Mineman 3rd Class Jackson Zimmerman, right, explains the capabilities of the SeaFox mine disposal unmanned underwater vehicle to Under Secretary of the Navy Thomas B. Modly aboard the Avenger-class mine countermeasures ship USS Gladiator (MCM 11) during a visit to Naval Support Activity Bahrain. (U.S. Navy photo by Mass Communication Specialist 2nd Class Samantha P. Montenegro/Released)
February 28, 2020

In a Thursday congressional hearing, acting U.S. Navy Secretary Thomas Modly said the U.S. Navy will need between $120 billion and $130 billion in additional funding over the next decade to meet the service’s goal for a 355-ship fleet.

Modly told lawmakers the Navy’s existing budget would allow the service to maintain its current fleet of 305 ships, but that the service needs between $12 billion and $13 billion in additional funding annually to have the fleet up to 355 ships by 2030. The Navy’s current shipbuilding budget is at about $20 billion, according to the U.S. Naval Institute (USNI).

House Armed Services Committee Chairman, Democratic Rep. Adam Smith, noted that President Donald Trump’s most recent budget requests downsized the Navy’s shipbuilding accounts and saw the reduction of one attack submarine planned for the fleet.

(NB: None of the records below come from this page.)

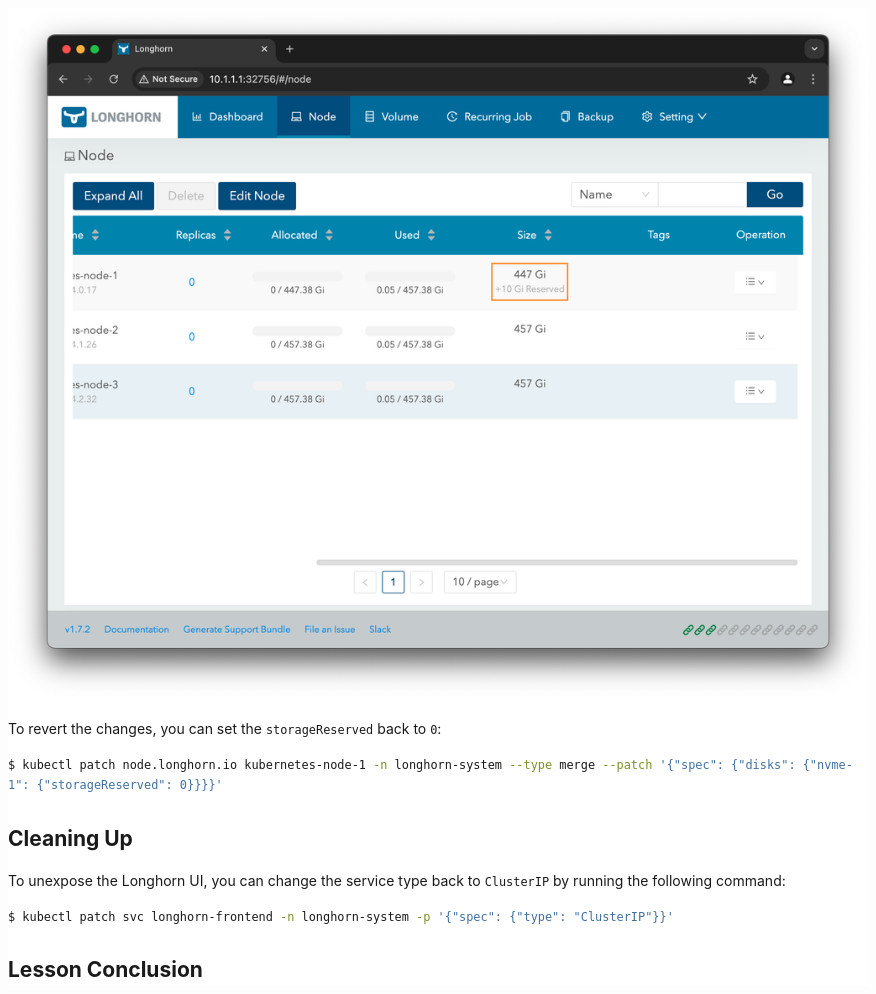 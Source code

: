 ![Longhorn Node Disks](/assets/blog/2024-09-15-building-a-production-ready-kubernetes-cluster-from-scratch/longhorn-10.png)

To revert the changes, you can set the `storageReserved` back to `0`:

```bash
$ kubectl patch node.longhorn.io kubernetes-node-1 -n longhorn-system --type merge --patch '{"spec": {"disks": {"nvme-1": {"storageReserved": 0}}}}'
```

## Cleaning Up

To unexpose the Longhorn UI, you can change the service type back to `ClusterIP` by running the following command:

```bash
$ kubectl patch svc longhorn-frontend -n longhorn-system -p '{"spec": {"type": "ClusterIP"}}'
```

## Lesson Conclusion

“It’s almost meaningless at this point, since it’s like 20, 30 years out,” Smith said. “It’s great to have goals, I suppose, and we can aspire towards that number. But at a point, at this point, it seems like just that, an aspiration.”

Smith suggested the emphasis should be the Navy’s overall goals for its fleet, rather than a specific number of ships. Ranking member Mac Thornberry also suggested the Navy should consider the characteristics and capabilities of ships as well as the specific number they want.

Modly said the current Navy budget does slow the service’s trajectory towards its goal of 355 ships, but that he believes the Navy could still achieve its goal within “what I consider a strategic relevant timeframe of no more than 10 years.”

Modly said the Navy was conducting a “Stem to Stern” review in hopes that the service may be able to find an additional $8 billion a year for the next five years.

“I think ultimately we can dig deep and find something, but there’s going to have to be a broader discussion about a higher topline for the Navy,” Modly told the committee.

Modly continued, “I am completely convinced that there’s money within our budget that could be spent a lot more efficiently – I’m talking about just the Navy budget – and we have to do the work to do that before we can convince anybody else above us to give us more in our topline.

Modly insisted the 355 ship fleet goal is not based on an arbitrary number, but rather one based on a 2016 study of the Navy’s needs and that he was pushing to achieve that goal within a relevant amount of time before the assessments of the services needs dramatically change.

Rep. Elaine Luria, (D-VA), suggested the current fleet might manage with a different schedule for ship deployments. She noted that the Navy’s current Optimized Fleet Response Plan (OFRP) has ships deploying for only six out of every 36 months where the service previously had a deployment schedule of six out of every 24 months.

“I’m not that smart with math, but I am a Navy nuke, and I can do the math backwards, and 355, if you do the math backwards, at 25 percent of the time you only need 282 ships to do the same thing presence-wise before you went down in the amount of time you are deployed,” Luria said, referencing her U.S. Navy service. “So honestly, a force structure assessment and a 30-year shipbuilding plan that are based off of an assumption we’re only going to deploy 17 percent of the time, six or seven out of 36 months it doesn’t work.”

Modly insisted the Navy could achieve the goal but that the service needed help from Congress to fund the effort.